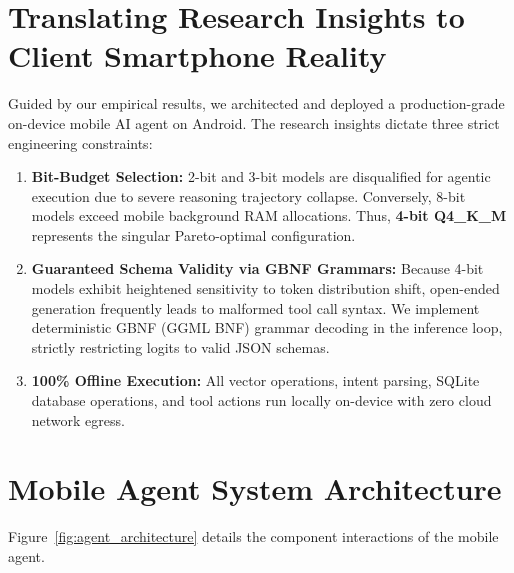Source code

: \documentclass[12pt,a4paper,oneside]{report}
\begin{document}
\section{Translating Research Insights to Client Smartphone Reality}
Guided by our empirical results, we architected and deployed a production-grade on-device mobile AI agent on Android. The research insights dictate three strict engineering constraints:
\begin{enumerate}
    \item \textbf{Bit-Budget Selection:} 2-bit and 3-bit models are disqualified for agentic execution due to severe reasoning trajectory collapse. Conversely, 8-bit models exceed mobile background RAM allocations. Thus, \textbf{4-bit Q4\_K\_M} represents the singular Pareto-optimal configuration.
    \item \textbf{Guaranteed Schema Validity via GBNF Grammars:} Because 4-bit models exhibit heightened sensitivity to token distribution shift, open-ended generation frequently leads to malformed tool call syntax. We implement deterministic GBNF (GGML BNF) grammar decoding in the inference loop, strictly restricting logits to valid JSON schemas.
    \item \textbf{100\% Offline Execution:} All vector operations, intent parsing, SQLite database operations, and tool actions run locally on-device with zero cloud network egress.
\end{enumerate}

\section{Mobile Agent System Architecture}
Figure~\ref{fig:agent_architecture} details the component interactions of the mobile agent.
\end{document}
####
• [Task objective]
When you print the records above, keep them exact and leave out the pictures.

• [Answer to this exercise]
Source code

: \documentclass[12pt,a4paper,oneside]{report}
\begin{document}
\section{Translating Research Insights to Client Smartphone Reality}
Guided by our empirical results, we architected and deployed a production-grade on-device mobile AI agent on Android. The research insights dictate three strict engineering constraints:
\begin{enumerate}
    \item \textbf{Bit-Budget Selection:} 2-bit and 3-bit models are disqualified for agentic execution due to severe reasoning trajectory collapse. Conversely, 8-bit models exceed mobile background RAM allocations. Thus, \textbf{4-bit Q4\_K\_M} represents the singular Pareto-optimal configuration.
    \item \textbf{Guaranteed Schema Validity via GBNF Grammars:} Because 4-bit models exhibit heightened sensitivity to token distribution shift, open-ended generation frequently leads to malformed tool call syntax. We implement deterministic GBNF (GGML BNF) grammar decoding in the inference loop, strictly restricting logits to valid JSON schemas.
    \item \textbf{100\% Offline Execution:} All vector operations, intent parsing, SQLite database operations, and tool actions run locally on-device with zero cloud network egress.
\end{enumerate}

\section{Mobile Agent System Architecture}
Figure~\ref{fig:agent_architecture} details the component interactions of the mobile agent.
\end{document}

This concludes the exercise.